→ **INPUT DATA**
=== Section Start ===
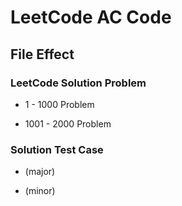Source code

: # LeetCode AC Code

## File Effect

### LeetCode Solution Problem
-    1 - 1000 Problem 

     [Solution1000.java]: https://github.com/Sinton/leetcode/blob/master/src/com/github/sinton/leetcode/Solution1000.java

     

- 1001 - 2000 Problem 

  [Solution2000.java]: https://github.com/Sinton/leetcode/blob/master/src/com/github/sinton/leetcode/Solution1000.java

  

### Solution Test Case
- [LeetCodeTest.java]: https://github.com/Sinton/leetcode/blob/master/src/com/github/sinton/leetcode/LeetCodeTest.java

   (major)

- [Helper]: https://github.com/Sinton/leetcode/blob/master/src/com/github/sinton/leetcode/Helper.java

   (minor)

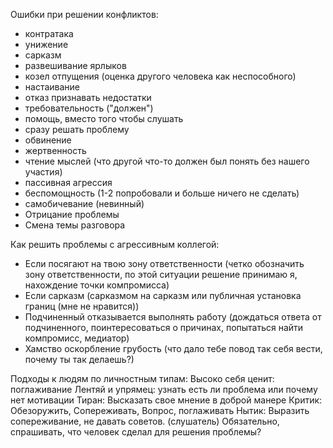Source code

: Ошибки при решении конфликтов:
- контратака
- унижение
- сарказм
- развешивание ярлыков
- козел отпущения (оценка другого человека как неспособного)
- настаивание
- отказ признавать недостатки
- требовательность ("должен")
- помощь, вместо того чтобы слушать
- сразу решать проблему
- обвинение
- жертвенность
- чтение мыслей (что другой что-то должен был понять без нашего участия)
- пассивная агрессия
- беспомощность (1-2 попробовали и больше ничего не сделать)
- самобичевание (невинный)
- Отрицание проблемы
- Смена темы разговора

Как решить проблемы с агрессивным коллегой:
- Если посягают на твою зону ответственности
  (четко обозначить зону ответственности, по этой ситуации решение принимаю я,
  нахождение точки компромисса)
- Если сарказм
  (сарказмом на сарказм или публичная установка границ (мне не нравится))
- Подчиненный отказывается выполнять работу
  (дождаться ответа от подчиненного, поинтересоваться о причинах, 
  попытаться найти компромисс, медиатор)
- Хамство оскорбление грубость
  (что дало тебе повод так себя вести, почему ты так делаешь?)

Подходы к людям по личностным типам:
Высоко себя ценит: поглаживание
Лентяй и упрямец: узнать есть ли проблема или почему нет мотивации
Тиран: Высказать свое мнение в доброй манере
Критик: Обезоружить, Сопереживать, Вопрос, поглаживать
Нытик: Выразить сопереживание, не давать советов. (слушатель)
        Обязательно, спрашивать, что человек сделал для решения проблемы?

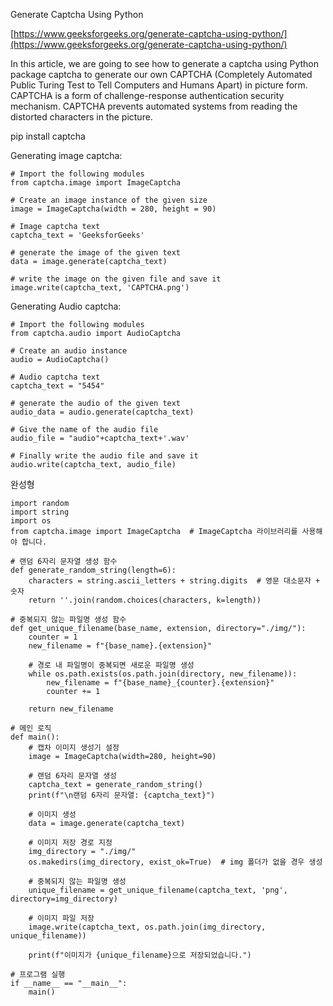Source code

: 
Generate Captcha Using Python

[https://www.geeksforgeeks.org/generate-captcha-using-python/](https://www.geeksforgeeks.org/generate-captcha-using-python/)


In this article, we are going to see how to generate a captcha using Python package captcha to generate our own CAPTCHA (Completely Automated Public Turing Test to Tell Computers and Humans Apart) in picture form. CAPTCHA is a form of challenge-response authentication security mechanism. CAPTCHA prevents automated systems from reading the distorted characters in the picture.



pip install captcha



Generating image captcha: 

    # Import the following modules
    from captcha.image import ImageCaptcha
     
    # Create an image instance of the given size
    image = ImageCaptcha(width = 280, height = 90)
     
    # Image captcha text
    captcha_text = 'GeeksforGeeks' 
     
    # generate the image of the given text
    data = image.generate(captcha_text)  
     
    # write the image on the given file and save it
    image.write(captcha_text, 'CAPTCHA.png')

Generating Audio captcha:

    # Import the following modules
    from captcha.audio import AudioCaptcha
    
    # Create an audio instance
    audio = AudioCaptcha() 
    
    # Audio captcha text
    captcha_text = "5454"
    
    # generate the audio of the given text
    audio_data = audio.generate(captcha_text)
    
    # Give the name of the audio file
    audio_file = "audio"+captcha_text+'.wav'
    
    # Finally write the audio file and save it
    audio.write(captcha_text, audio_file)


완성형
    
    import random
    import string
    import os
    from captcha.image import ImageCaptcha  # ImageCaptcha 라이브러리를 사용해야 합니다.
    
    # 랜덤 6자리 문자열 생성 함수
    def generate_random_string(length=6):
        characters = string.ascii_letters + string.digits  # 영문 대소문자 + 숫자
        return ''.join(random.choices(characters, k=length))
    
    # 중복되지 않는 파일명 생성 함수
    def get_unique_filename(base_name, extension, directory="./img/"):
        counter = 1
        new_filename = f"{base_name}.{extension}"
        
        # 경로 내 파일명이 중복되면 새로운 파일명 생성
        while os.path.exists(os.path.join(directory, new_filename)):
            new_filename = f"{base_name}_{counter}.{extension}"
            counter += 1
        
        return new_filename
    
    # 메인 로직
    def main():
        # 캡차 이미지 생성기 설정
        image = ImageCaptcha(width=280, height=90)
    
        # 랜덤 6자리 문자열 생성
        captcha_text = generate_random_string()
        print(f"\n랜덤 6자리 문자열: {captcha_text}")
    
        # 이미지 생성
        data = image.generate(captcha_text)
    
        # 이미지 저장 경로 지정
        img_directory = "./img/"
        os.makedirs(img_directory, exist_ok=True)  # img 폴더가 없을 경우 생성
    
        # 중복되지 않는 파일명 생성
        unique_filename = get_unique_filename(captcha_text, 'png', directory=img_directory)
    
        # 이미지 파일 저장
        image.write(captcha_text, os.path.join(img_directory, unique_filename))
    
        print(f"이미지가 {unique_filename}으로 저장되었습니다.")
    
    # 프로그램 실행
    if __name__ == "__main__":
        main()


















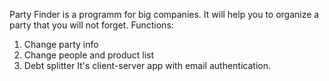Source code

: Party Finder is a programm for big companies. It will help you to organize a party that you will not forget.
Functions:
1) Change party info
2) Change people and product list
3) Debt splitter
It's client-server app with email authentication.
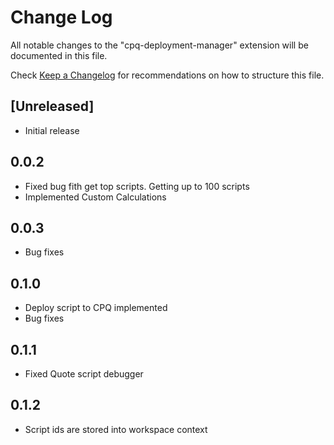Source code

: # Change Log

All notable changes to the "cpq-deployment-manager" extension will be documented in this file.

Check [Keep a Changelog](http://keepachangelog.com/) for recommendations on how to structure this file.

## [Unreleased]

- Initial release

## 0.0.2
- Fixed bug fith get top scripts. Getting up to 100 scripts
- Implemented Custom Calculations

## 0.0.3
- Bug fixes

## 0.1.0
- Deploy script to CPQ implemented
- Bug fixes

## 0.1.1
- Fixed Quote script debugger

## 0.1.2
- Script ids are stored into workspace context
=== Section End ===
→ **WORK INSTRUCTIONS**
Could you reproduce every entry exactly, leaving out the pictures?

→ **THE ANSWER**
Source code

: # LeetCode AC Code

## File Effect

### LeetCode Solution Problem
-    1 - 1000 Problem 

     [Solution1000.java]: https://github.com/Sinton/leetcode/blob/master/src/com/github/sinton/leetcode/Solution1000.java

     

- 1001 - 2000 Problem 

  [Solution2000.java]: https://github.com/Sinton/leetcode/blob/master/src/com/github/sinton/leetcode/Solution1000.java

  

### Solution Test Case
- [LeetCodeTest.java]: https://github.com/Sinton/leetcode/blob/master/src/com/github/sinton/leetcode/LeetCodeTest.java

   (major)

- [Helper]: https://github.com/Sinton/leetcode/blob/master/src/com/github/sinton/leetcode/Helper.java

   (minor)

Source code

: Ошибки при решении конфликтов:
- контратака
- унижение
- сарказм
- развешивание ярлыков
- козел отпущения (оценка другого человека как неспособного)
- настаивание
- отказ признавать недостатки
- требовательность ("должен")
- помощь, вместо того чтобы слушать
- сразу решать проблему
- обвинение
- жертвенность
- чтение мыслей (что другой что-то должен был понять без нашего участия)
- пассивная агрессия
- беспомощность (1-2 попробовали и больше ничего не сделать)
- самобичевание (невинный)
- Отрицание проблемы
- Смена темы разговора

Как решить проблемы с агрессивным коллегой:
- Если посягают на твою зону ответственности
  (четко обозначить зону ответственности, по этой ситуации решение принимаю я,
  нахождение точки компромисса)
- Если сарказм
  (сарказмом на сарказм или публичная установка границ (мне не нравится))
- Подчиненный отказывается выполнять работу
  (дождаться ответа от подчиненного, поинтересоваться о причинах, 
  попытаться найти компромисс, медиатор)
- Хамство оскорбление грубость
  (что дало тебе повод так себя вести, почему ты так делаешь?)

Подходы к людям по личностным типам:
Высоко себя ценит: поглаживание
Лентяй и упрямец: узнать есть ли проблема или почему нет мотивации
Тиран: Высказать свое мнение в доброй манере
Критик: Обезоружить, Сопереживать, Вопрос, поглаживать
Нытик: Выразить сопереживание, не давать советов. (слушатель)
        Обязательно, спрашивать, что человек сделал для решения проблемы?

Source code

: 
Generate Captcha Using Python

[https://www.geeksforgeeks.org/generate-captcha-using-python/](https://www.geeksforgeeks.org/generate-captcha-using-python/)


In this article, we are going to see how to generate a captcha using Python package captcha to generate our own CAPTCHA (Completely Automated Public Turing Test to Tell Computers and Humans Apart) in picture form. CAPTCHA is a form of challenge-response authentication security mechanism. CAPTCHA prevents automated systems from reading the distorted characters in the picture.



pip install captcha



Generating image captcha: 

    # Import the following modules
    from captcha.image import ImageCaptcha
     
    # Create an image instance of the given size
    image = ImageCaptcha(width = 280, height = 90)
     
    # Image captcha text
    captcha_text = 'GeeksforGeeks' 
     
    # generate the image of the given text
    data = image.generate(captcha_text)  
     
    # write the image on the given file and save it
    image.write(captcha_text, 'CAPTCHA.png')

Generating Audio captcha:

    # Import the following modules
    from captcha.audio import AudioCaptcha
    
    # Create an audio instance
    audio = AudioCaptcha() 
    
    # Audio captcha text
    captcha_text = "5454"
    
    # generate the audio of the given text
    audio_data = audio.generate(captcha_text)
    
    # Give the name of the audio file
    audio_file = "audio"+captcha_text+'.wav'
    
    # Finally write the audio file and save it
    audio.write(captcha_text, audio_file)


완성형
    
    import random
    import string
    import os
    from captcha.image import ImageCaptcha  # ImageCaptcha 라이브러리를 사용해야 합니다.
    
    # 랜덤 6자리 문자열 생성 함수
    def generate_random_string(length=6):
        characters = string.ascii_letters + string.digits  # 영문 대소문자 + 숫자
        return ''.join(random.choices(characters, k=length))
    
    # 중복되지 않는 파일명 생성 함수
    def get_unique_filename(base_name, extension, directory="./img/"):
        counter = 1
        new_filename = f"{base_name}.{extension}"
        
        # 경로 내 파일명이 중복되면 새로운 파일명 생성
        while os.path.exists(os.path.join(directory, new_filename)):
            new_filename = f"{base_name}_{counter}.{extension}"
            counter += 1
        
        return new_filename
    
    # 메인 로직
    def main():
        # 캡차 이미지 생성기 설정
        image = ImageCaptcha(width=280, height=90)
    
        # 랜덤 6자리 문자열 생성
        captcha_text = generate_random_string()
        print(f"\n랜덤 6자리 문자열: {captcha_text}")
    
        # 이미지 생성
        data = image.generate(captcha_text)
    
        # 이미지 저장 경로 지정
        img_directory = "./img/"
        os.makedirs(img_directory, exist_ok=True)  # img 폴더가 없을 경우 생성
    
        # 중복되지 않는 파일명 생성
        unique_filename = get_unique_filename(captcha_text, 'png', directory=img_directory)
    
        # 이미지 파일 저장
        image.write(captcha_text, os.path.join(img_directory, unique_filename))
    
        print(f"이미지가 {unique_filename}으로 저장되었습니다.")
    
    # 프로그램 실행
    if __name__ == "__main__":
        main()


















Source code

: Party Finder is a programm for big companies. It will help you to organize a party that you will not forget.
Functions:
1) Change party info
2) Change people and product list
3) Debt splitter
It's client-server app with email authentication.
Source code

: # Change Log

All notable changes to the "cpq-deployment-manager" extension will be documented in this file.

Check [Keep a Changelog](http://keepachangelog.com/) for recommendations on how to structure this file.

## [Unreleased]

- Initial release

## 0.0.2
- Fixed bug fith get top scripts. Getting up to 100 scripts
- Implemented Custom Calculations

## 0.0.3
- Bug fixes

## 0.1.0
- Deploy script to CPQ implemented
- Bug fixes

## 0.1.1
- Fixed Quote script debugger

## 0.1.2
- Script ids are stored into workspace context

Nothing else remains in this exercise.